On 05/26/2017 04:58 AM, Alexander Monakov wrote:
> On Wed, 17 May 2017, Alexander Monakov wrote:
>
>> Ping.
>
> Ping^2?
>
>> (to be clear, patch 2/2 is my previous followup in this thread, I forgot to
>> adjust the subject line; it should have said:
>> "[PATCH 2/2] x86: add compiler memory barriers when expanding atomic_load").
>>
>> On Wed, 10 May 2017, Alexander Monakov wrote:
>>
>>> Hi,
>>>
>>> When expanding __atomic_thread_fence(x) to RTL, the i386 backend doesn't
>>> emit
>>> any instruction except for x==__ATOMIC_SEQ_CST (which emits 'mfence').
>>> This
>>> is incorrect: although no machine barrier is needed, the compiler still must
>>> emit a compiler barrier into the IR to prevent propagation and code motion
>>> across the fence. The testcase added with the patch shows how it can lead
>>> to a miscompilation.
>>>
>>> The proposed patch fixes it by handling non-seq-cst fences exactly like
>>> __atomic_signal_fence is expanded, by emitting asm volatile("":::"memory").
>>>
>>> The s390 backend uses the a similar mem_thread_fence expansion, so the patch
>>> fixes both backends in the same manner.
>>>
>>> Bootstrapped and regtested on x86_64; also checked that s390-linux cc1
>>> successfully builds after the change. OK for trunk?
>>>
>>> (the original source code in the PR was misusing atomic fences by doing
>>> something like
>>>
>>> void f(int *p)
>>> {
>>> while (*p)
>>> __atomic_thread_fence(__ATOMIC_ACQUIRE);
>>> }
>>>
>>> but since *p is not atomic, a concurrent write to *p would cause a data
>>> race and
>>> thus invoke undefined behavior; also, if *p is false prior to entering the
>>> loop,
>>> execution does not encounter the fence; new test here has code usable
>>> without UB)
>>>
>>> Alexander
>>>
>>> * config/i386/sync.md (mem_thread_fence): Emit a compiler barrier for
>>> non-seq-cst fences. Adjust comment.
>>> * config/s390/s390.md (mem_thread_fence): Likewise.

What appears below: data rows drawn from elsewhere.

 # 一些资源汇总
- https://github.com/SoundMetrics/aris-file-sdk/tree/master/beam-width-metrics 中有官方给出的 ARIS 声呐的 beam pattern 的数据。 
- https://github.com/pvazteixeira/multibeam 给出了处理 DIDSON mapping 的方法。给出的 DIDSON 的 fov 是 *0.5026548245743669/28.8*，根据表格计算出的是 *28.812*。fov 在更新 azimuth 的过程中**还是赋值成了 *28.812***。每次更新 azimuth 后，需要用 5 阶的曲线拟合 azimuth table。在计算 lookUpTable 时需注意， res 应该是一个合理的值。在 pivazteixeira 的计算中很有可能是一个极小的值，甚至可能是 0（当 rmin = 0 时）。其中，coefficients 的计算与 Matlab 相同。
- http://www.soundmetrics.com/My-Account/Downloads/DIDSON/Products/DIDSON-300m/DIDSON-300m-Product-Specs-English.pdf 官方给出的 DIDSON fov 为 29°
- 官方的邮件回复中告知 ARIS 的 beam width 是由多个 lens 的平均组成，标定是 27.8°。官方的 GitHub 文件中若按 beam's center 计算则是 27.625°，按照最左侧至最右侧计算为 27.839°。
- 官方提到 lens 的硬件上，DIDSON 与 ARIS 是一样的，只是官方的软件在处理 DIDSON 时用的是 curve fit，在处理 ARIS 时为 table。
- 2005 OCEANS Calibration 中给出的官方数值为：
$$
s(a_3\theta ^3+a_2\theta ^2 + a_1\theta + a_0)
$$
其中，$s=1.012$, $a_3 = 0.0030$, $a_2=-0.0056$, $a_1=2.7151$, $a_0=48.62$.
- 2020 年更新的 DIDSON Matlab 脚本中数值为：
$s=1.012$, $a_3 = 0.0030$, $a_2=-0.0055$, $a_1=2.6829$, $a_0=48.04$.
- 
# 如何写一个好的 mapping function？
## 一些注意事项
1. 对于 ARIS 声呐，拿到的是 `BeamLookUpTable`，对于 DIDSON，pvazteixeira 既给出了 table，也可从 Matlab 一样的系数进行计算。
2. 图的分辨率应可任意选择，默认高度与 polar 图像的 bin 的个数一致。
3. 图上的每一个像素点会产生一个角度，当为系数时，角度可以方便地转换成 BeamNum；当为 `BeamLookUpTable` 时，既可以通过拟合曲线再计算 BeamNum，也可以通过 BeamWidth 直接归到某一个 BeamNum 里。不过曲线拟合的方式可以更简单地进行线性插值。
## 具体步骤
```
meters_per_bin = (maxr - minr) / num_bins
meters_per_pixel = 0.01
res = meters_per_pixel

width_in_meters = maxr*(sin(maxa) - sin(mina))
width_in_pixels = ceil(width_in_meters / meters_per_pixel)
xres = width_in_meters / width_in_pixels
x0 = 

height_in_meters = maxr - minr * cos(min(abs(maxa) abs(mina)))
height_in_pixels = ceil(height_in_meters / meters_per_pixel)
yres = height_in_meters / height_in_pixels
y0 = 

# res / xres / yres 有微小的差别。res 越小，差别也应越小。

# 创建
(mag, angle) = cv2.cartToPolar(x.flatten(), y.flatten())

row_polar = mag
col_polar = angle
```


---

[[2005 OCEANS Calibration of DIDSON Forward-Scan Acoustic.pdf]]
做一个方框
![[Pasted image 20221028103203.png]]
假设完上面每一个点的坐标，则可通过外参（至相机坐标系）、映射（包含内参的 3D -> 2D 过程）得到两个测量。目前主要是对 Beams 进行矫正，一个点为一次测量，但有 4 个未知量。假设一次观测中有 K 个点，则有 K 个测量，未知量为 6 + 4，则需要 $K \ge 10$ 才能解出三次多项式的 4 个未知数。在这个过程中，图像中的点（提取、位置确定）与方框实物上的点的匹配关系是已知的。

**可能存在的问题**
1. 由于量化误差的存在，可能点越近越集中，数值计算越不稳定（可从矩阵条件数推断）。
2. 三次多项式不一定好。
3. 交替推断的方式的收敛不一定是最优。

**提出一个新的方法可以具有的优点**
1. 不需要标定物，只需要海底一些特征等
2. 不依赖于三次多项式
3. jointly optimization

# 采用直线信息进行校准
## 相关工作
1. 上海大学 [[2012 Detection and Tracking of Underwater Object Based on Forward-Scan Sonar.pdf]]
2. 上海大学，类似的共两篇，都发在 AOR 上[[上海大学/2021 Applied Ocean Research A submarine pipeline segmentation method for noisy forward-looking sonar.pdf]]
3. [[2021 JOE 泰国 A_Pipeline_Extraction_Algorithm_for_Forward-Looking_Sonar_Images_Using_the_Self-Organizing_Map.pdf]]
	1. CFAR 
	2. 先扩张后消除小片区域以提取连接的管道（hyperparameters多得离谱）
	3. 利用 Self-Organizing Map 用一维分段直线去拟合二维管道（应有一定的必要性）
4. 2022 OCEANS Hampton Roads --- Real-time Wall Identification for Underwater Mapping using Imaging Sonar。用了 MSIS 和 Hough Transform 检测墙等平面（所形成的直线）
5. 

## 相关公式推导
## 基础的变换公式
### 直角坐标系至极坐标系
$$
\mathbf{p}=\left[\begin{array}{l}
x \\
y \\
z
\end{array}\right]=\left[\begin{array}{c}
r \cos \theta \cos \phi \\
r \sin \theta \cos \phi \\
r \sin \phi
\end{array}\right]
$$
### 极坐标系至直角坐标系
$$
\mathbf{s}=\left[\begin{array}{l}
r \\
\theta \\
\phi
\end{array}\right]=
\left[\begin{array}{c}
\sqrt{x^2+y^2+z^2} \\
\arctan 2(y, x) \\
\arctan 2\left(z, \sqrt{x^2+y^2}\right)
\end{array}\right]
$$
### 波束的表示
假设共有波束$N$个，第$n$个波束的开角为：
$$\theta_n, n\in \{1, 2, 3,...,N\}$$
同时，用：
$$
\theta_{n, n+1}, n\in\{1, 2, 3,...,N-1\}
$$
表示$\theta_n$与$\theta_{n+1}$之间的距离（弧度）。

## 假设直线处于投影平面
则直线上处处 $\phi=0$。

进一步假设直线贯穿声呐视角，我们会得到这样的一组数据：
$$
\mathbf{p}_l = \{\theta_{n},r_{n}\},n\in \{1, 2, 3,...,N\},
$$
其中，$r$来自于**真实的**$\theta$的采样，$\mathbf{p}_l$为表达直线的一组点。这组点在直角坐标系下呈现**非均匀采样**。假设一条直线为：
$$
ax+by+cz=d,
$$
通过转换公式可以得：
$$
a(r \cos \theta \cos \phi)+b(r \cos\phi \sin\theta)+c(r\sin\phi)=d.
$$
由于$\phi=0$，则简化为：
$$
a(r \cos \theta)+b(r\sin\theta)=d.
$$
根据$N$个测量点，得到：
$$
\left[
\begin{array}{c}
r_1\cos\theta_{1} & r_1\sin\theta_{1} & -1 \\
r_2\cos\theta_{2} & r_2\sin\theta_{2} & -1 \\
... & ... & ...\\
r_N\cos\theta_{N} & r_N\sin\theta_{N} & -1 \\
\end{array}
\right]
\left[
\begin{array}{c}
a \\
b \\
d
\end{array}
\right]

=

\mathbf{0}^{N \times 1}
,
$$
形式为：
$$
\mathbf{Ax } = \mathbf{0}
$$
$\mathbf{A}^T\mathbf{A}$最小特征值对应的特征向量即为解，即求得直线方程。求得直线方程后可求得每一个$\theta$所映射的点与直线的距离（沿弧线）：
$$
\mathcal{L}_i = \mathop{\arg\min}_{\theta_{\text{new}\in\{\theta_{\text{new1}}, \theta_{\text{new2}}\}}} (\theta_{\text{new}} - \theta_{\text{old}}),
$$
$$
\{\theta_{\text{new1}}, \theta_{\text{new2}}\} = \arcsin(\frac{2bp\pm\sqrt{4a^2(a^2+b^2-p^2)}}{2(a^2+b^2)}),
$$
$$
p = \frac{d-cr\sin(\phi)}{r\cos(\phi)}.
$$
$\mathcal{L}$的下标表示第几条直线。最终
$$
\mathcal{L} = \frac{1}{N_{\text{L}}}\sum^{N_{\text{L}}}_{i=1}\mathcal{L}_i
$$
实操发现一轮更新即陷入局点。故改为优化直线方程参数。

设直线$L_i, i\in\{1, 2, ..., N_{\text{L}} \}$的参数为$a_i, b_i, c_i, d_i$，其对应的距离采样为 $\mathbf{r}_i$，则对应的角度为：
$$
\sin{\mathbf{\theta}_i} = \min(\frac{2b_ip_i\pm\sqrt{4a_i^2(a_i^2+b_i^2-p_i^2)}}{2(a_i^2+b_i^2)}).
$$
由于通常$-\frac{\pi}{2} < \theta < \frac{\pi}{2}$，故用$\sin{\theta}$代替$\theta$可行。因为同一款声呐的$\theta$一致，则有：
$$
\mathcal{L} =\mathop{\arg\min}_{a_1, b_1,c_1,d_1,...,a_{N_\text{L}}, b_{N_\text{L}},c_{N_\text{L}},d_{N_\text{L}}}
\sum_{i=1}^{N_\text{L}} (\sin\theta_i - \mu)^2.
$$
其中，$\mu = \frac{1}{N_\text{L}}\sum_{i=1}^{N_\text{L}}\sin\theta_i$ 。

>>> * optabs.c (expand_asm_memory_barrier): Export.
>>> * optabs.h (expand_asm_memory_barrier): Declare.
>>> testsuite/
>>> * gcc.target/i386/pr80640-1.c: New testcase.
So I think this is up to the target maintainers. I have no concerns
with enabling use of expand_asm_memory_barrier to be used outside of
optabs. So if the s390/x86 maintainers want to go forward, the optabs
changes are pre-approved.
The reasoning seems sound to me -- we may not need fencing at the
hardware level because it gives a certain set of guarantees, but we may
still need them at the compiler level to prevent undesirable code
motions across the fence point in the compiler.
Jeff